Problem to solve ▸ Every line of the entries with the word "execution" in it should be shown.

(Pictures paired with source code)
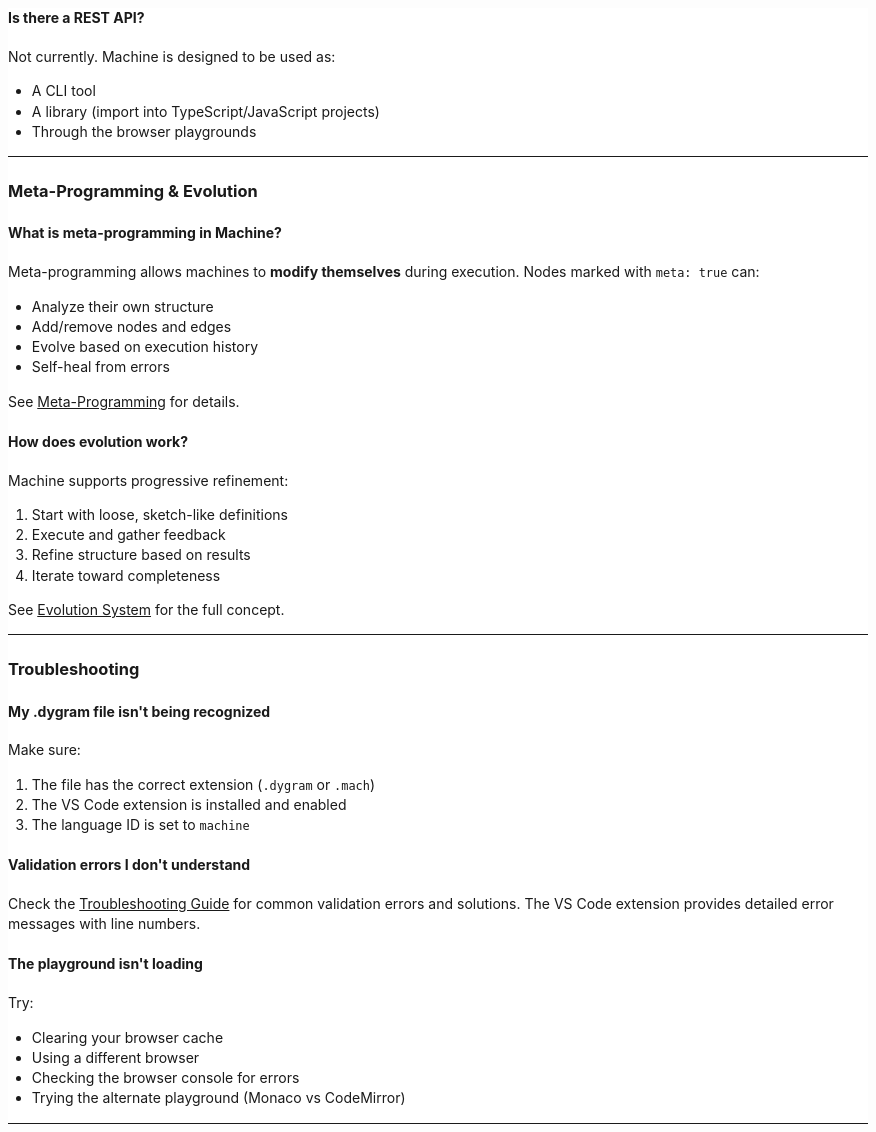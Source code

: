 #### Is there a REST API?

Not currently. Machine is designed to be used as:
- A CLI tool
- A library (import into TypeScript/JavaScript projects)
- Through the browser playgrounds

---

### Meta-Programming & Evolution

#### What is meta-programming in Machine?

Meta-programming allows machines to **modify themselves** during execution. Nodes marked with `meta: true` can:
- Analyze their own structure
- Add/remove nodes and edges
- Evolve based on execution history
- Self-heal from errors

See [Meta-Programming](meta-programming.html) for details.

#### How does evolution work?

Machine supports progressive refinement:
1. Start with loose, sketch-like definitions
2. Execute and gather feedback
3. Refine structure based on results
4. Iterate toward completeness

See [Evolution System](evolution.html) for the full concept.

---

### Troubleshooting

#### My .dygram file isn't being recognized

Make sure:
1. The file has the correct extension (`.dygram` or `.mach`)
2. The VS Code extension is installed and enabled
3. The language ID is set to `machine`

#### Validation errors I don't understand

Check the [Troubleshooting Guide](troubleshooting.html) for common validation errors and solutions. The VS Code extension provides detailed error messages with line numbers.

#### The playground isn't loading

Try:
- Clearing your browser cache
- Using a different browser
- Checking the browser console for errors
- Trying the alternate playground (Monaco vs CodeMirror)

---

Reply ▸
Meta-programming allows machines to **modify themselves** during execution. Nodes marked with `meta: true` can:
- Evolve based on execution history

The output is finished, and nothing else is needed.